NYS Test results reflect changes to proficiency standards
    For general information and to learn more about the new proficiency standards, please visit the NYSED webpage

    Principal Mambretti and Dr. Brad Gibson, Assistant Superintendent for Curriculum, reported the test results at the October 6 Board of Education meeting.  Dr. Gibson's report can be viewed here.




    On July 28, 2010, Regents Chancellor Merryl H. Tisch and Education Commissioner David Steiner released results from the state's 2010 Grade 3-8 assessments in Math and English (ELA), and announced adjustments to the tests' "cut scores." Cut scores are minimum scores to achieve particular scoring levels, i.e., if classification requires a score of 75 out of 100 on a particular exam, then the cut score would be 75.

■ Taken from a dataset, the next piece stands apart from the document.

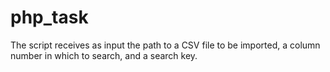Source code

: # php_task
The script receives as input the path to a CSV file to be imported, a column number in which to search, and a search key.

    In the adjustment, the New York State Education Department raised the scores students must earn in order to be considered “proficient” in a subject (level 3 or higher). The State asserts that its exams have become too easy and predictable, therefore ineffective in forecasting the success in high school and beyond. According to the NYSED, the intent of raising the bar for “proficiency” with the higher cut scores for these tests better aligns with college-ready performance.

    The new proficiency standards are based on a review of research that analyzed how the grade 3-8 state tests relate to the National Assessment of Educational Progress (NAEP) exam; how the state's eighth grade Math and English tests relate to the Regents exams; how performance on the Regents exams relates to SAT scores; and how performance on the Regents exams relates to first-year performance in college.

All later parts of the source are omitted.